Justamente no dia em que as portas e janelas foram
colocadas! Como se eu já não precisasse mais dele. Ai,
meu coração ficou apertado e triste, mas havia tanto
para ser feito, que os dias foram passando e só, de
quando em quando, eu pensava nele.
Uma madrugada, acordei com um barulho de algo arranhando
o store metálico do meu quarto. Pensei receosa: –
O que foi isso? E aí ouvi um latido e pulei da cama como
uma criança na manhã de Natal para ver seus presentes.

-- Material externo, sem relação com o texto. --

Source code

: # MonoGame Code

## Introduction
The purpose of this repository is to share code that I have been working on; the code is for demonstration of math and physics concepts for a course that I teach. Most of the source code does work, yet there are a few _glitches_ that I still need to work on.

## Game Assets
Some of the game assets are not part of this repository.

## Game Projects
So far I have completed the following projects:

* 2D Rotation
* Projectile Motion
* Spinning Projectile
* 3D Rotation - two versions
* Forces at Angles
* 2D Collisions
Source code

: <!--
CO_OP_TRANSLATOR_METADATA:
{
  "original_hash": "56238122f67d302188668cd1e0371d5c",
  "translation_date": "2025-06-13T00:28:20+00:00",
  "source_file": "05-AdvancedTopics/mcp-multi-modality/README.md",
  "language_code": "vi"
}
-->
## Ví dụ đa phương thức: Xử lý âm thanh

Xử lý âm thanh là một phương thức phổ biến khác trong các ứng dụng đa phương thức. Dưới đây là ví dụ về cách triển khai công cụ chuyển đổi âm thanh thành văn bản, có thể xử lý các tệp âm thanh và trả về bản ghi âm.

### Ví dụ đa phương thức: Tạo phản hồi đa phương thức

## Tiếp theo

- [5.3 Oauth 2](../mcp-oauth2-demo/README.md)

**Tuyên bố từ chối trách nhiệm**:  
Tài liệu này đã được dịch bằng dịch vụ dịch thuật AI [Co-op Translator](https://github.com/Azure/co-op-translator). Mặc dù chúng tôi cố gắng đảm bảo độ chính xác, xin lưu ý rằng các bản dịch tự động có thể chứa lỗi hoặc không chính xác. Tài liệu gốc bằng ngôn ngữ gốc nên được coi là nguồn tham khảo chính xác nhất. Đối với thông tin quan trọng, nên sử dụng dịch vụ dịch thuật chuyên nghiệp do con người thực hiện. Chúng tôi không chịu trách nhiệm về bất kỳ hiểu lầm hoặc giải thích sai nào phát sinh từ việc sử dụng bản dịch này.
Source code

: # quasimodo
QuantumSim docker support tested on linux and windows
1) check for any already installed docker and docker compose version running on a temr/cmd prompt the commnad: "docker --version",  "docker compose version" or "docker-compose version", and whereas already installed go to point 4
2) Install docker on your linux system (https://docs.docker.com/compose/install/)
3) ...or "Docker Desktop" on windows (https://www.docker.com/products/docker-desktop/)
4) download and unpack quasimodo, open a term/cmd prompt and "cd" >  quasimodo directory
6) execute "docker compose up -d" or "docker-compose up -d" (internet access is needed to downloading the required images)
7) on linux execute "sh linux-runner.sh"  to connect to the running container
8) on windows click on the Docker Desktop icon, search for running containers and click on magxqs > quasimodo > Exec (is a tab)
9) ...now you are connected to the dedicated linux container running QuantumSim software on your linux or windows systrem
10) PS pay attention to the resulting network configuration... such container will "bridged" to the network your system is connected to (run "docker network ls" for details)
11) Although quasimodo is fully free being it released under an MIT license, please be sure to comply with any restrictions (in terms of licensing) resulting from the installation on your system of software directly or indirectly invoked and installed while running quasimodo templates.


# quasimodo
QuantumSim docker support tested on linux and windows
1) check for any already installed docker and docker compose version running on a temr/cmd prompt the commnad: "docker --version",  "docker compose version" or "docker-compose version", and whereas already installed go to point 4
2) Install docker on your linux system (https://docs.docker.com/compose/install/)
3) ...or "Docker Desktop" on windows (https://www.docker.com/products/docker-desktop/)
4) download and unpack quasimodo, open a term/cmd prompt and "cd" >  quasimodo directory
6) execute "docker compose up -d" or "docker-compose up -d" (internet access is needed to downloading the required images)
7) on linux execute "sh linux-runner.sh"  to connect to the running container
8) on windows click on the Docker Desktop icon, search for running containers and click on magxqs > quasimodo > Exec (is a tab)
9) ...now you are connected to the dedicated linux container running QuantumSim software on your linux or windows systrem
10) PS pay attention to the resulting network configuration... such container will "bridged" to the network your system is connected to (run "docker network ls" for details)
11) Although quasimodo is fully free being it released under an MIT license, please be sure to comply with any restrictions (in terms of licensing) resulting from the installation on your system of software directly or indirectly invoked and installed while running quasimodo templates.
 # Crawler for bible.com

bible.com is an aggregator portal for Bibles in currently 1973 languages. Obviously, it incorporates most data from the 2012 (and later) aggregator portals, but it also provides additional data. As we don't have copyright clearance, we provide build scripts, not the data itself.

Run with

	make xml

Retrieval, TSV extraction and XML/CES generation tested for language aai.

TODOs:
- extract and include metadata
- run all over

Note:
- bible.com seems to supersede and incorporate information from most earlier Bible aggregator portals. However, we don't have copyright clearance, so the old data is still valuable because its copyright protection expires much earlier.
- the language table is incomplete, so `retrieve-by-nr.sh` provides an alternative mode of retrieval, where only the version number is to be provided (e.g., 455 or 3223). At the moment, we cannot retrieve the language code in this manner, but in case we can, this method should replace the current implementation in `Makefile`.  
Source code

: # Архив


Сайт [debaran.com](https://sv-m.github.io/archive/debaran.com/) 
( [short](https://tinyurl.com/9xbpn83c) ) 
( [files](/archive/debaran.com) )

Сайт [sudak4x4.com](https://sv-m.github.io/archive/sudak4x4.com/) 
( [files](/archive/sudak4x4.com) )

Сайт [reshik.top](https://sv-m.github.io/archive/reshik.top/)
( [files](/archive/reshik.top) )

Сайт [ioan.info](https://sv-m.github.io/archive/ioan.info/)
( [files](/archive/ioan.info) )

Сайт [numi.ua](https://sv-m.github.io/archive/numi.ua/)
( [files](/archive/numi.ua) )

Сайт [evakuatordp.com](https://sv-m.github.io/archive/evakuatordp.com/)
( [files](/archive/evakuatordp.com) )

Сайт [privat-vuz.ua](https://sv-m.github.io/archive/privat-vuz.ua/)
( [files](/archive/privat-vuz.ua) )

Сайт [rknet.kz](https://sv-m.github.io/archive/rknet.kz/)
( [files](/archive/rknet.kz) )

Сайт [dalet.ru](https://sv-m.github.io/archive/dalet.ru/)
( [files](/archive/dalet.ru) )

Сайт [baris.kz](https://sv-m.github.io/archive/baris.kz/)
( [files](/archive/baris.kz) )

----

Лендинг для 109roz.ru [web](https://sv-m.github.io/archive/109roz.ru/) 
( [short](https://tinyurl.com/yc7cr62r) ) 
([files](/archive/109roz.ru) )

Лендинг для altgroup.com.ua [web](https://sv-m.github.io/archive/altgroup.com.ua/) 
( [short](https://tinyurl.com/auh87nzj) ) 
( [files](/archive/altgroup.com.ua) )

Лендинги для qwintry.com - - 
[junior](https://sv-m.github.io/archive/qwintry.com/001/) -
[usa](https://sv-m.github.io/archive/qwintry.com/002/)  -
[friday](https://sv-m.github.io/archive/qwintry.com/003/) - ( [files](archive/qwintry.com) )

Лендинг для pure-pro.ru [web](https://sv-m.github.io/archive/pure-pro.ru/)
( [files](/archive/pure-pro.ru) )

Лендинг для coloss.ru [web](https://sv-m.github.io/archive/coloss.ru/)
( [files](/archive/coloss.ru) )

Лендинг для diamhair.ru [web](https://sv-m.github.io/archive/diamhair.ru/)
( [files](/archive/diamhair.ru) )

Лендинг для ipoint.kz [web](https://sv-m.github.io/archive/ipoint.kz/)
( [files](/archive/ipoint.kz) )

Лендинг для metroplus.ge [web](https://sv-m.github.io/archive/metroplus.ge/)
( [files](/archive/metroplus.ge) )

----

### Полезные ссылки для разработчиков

Corri para a cozinha e abri a porta e Sem Nome pulou com
as patas nos meus ombros e lambeu meu rosto. E eu o
abracei e falei com ele como se falasse com outro ser
humano. Chorei abraçada a ele. Preparei uma comida, um
pote com água e ele comeu e bebeu e veio dormir na porta
do meu quarto de novo.
Mas, ele ia e vinha. Desaparecia durante dias e depois
voltava. As janelas de minha casa são muito baixas e
quando abria as vidraças, de repente, do nada, Sem Nome
pulava para dentro da sala e eu ria feliz.

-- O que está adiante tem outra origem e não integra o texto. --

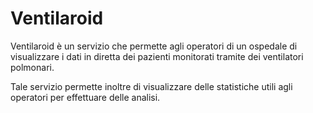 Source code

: # Ventilaroid
Ventilaroid è un servizio che permette agli operatori di un ospedale di visualizzare i dati in diretta dei pazienti monitorati tramite dei ventilatori polmonari.

Tale servizio permette inoltre di visualizzare delle statistiche utili agli operatori per effettuare delle analisi.
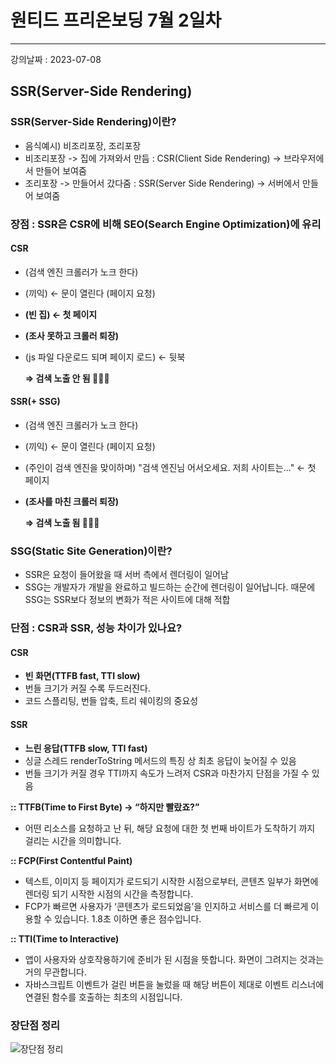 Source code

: # 원티드 프리온보딩 7월 2일차 
***
강의날짜 : 2023-07-08

## SSR(Server-Side Rendering)

### SSR(Server-Side Rendering)이란?
- 음식예시) 비조리포장, 조리포장
- 비조리포장 -> 집에 가져와서 만듬 : CSR(Client Side Rendering) -> 브라우저에서 만들어 보여줌
- 조리포장 -> 만들어서 갔다줌 : SSR(Server Side Rendering) -> 서버에서 만들어 보여줌

###  장점 : SSR은 CSR에 비해 SEO(Search Engine Optimization)에 유리

#### CSR
- (검색 엔진 크롤러가 노크 한다)
- (끼익) ← 문이 열린다 (페이지 요청)
- **(빈 집) ← 첫 페이지**
- **(조사 못하고 크롤러 퇴장)**
- (js 파일 다운로드 되며 페이지 로드) ← 뒷북
    
    **⇒ 검색 노출 안 됨 🙅🏻‍♂️**
    
#### SSR(+ SSG)
- (검색 엔진 크롤러가 노크 한다)
- (끼익) ← 문이 열린다 (페이지 요청)
- (주인이 검색 엔진을 맞이하며) "검색 엔진님 어서오세요. 저희 사이트는..." ← 첫 페이지
- **(조사를 마친 크롤러 퇴장)**
    
    **⇒ 검색 노출 됨 🙆🏻‍♀️**

### SSG(Static Site Generation)이란?
  - SSR은 요청이 들어왔을 때 서버 측에서 렌더링이 일어남 
  - SSG는 개발자가 개발을 완료하고 빌드하는 순간에 렌더링이 일어납니다. 때문에 SSG는 SSR보다 정보의 변화가 적은 사이트에 대해 적합

### 단점 : CSR과 SSR, 성능 차이가 있나요?

#### CSR

- **빈 화면(TTFB fast, TTI slow)**
- 번들 크기가 커질 수록 두드러진다.
- 코드 스플리팅, 번들 압축, 트리 쉐이킹의 중요성

#### SSR

- **느린 응답(TTFB slow, TTI fast)**
- 싱글 스레드 renderToString 메서드의 특징 상 최초 응답이 늦어질 수 있음
- 번들 크기가 커질 경우 TTI까지 속도가 느려저 CSR과 마찬가지 단점을 가질 수 있음

**:: TTFB(Time to First Byte) → “하지만 빨랐죠?”**

- 어떤 리소스를 요청하고 난 뒤, 해당 요청에 대한 첫 번째 바이트가 도착하기 까지 걸리는 시간을 의미합니다.

**:: FCP(First Contentful Paint)**

- 텍스트, 이미지 등 페이지가 로드되기 시작한 시점으로부터, 콘텐츠 일부가 화면에 렌더링 되기 시작한 시점의 시간을 측정합니다.
- FCP가 빠르면 사용자가 ‘콘텐츠가 로드되었음’을  인지하고 서비스를 더 빠르게 이용할 수 있습니다. 1.8초 이하면 좋은 점수입니다.

**:: TTI(Time to Interactive)**

- 앱이 사용자와 상호작용하기에 준비가 된 시점을 뜻합니다. 화면이 그려지는 것과는 거의 무관합니다.
- 자바스크립트 이벤트가 걸린 버튼을 눌렀을 때 해당 버튼이 제대로 이벤트 리스너에 연결된 함수를 호출하는 최초의 시점입니다.

### 장단점 정리
![장단점 정리](/images/2day/image01.png) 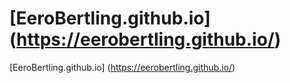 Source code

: # [EeroBertling.github.io] (https://eerobertling.github.io/)


[EeroBertling.github.io] (https://eerobertling.github.io/)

Um dia, sumiu para sempre. Procurei-o por Vinhedo
inteiro e soube que ele havia sido atropelado e que uma
senhora o pegou sangrando na calçada e cuidou dele.
Falei com ela e ela me contou que Sem Nome estava bem,
não ficara com nenhuma sequela e ela o havia levado para
um sítio próximo, onde ele estava feliz, vivia solto,
correndo com outros cachorros.
Não sei se ainda está vivo ou não, mas nunca vou
esquecer o Sem Nome de um olho azul e outro marrom!
Alguns dirão:
– Foi só uma coincidência.
Outros, e me incluo nesse grupo, dirão:
– Não há coincidências, há deusdências!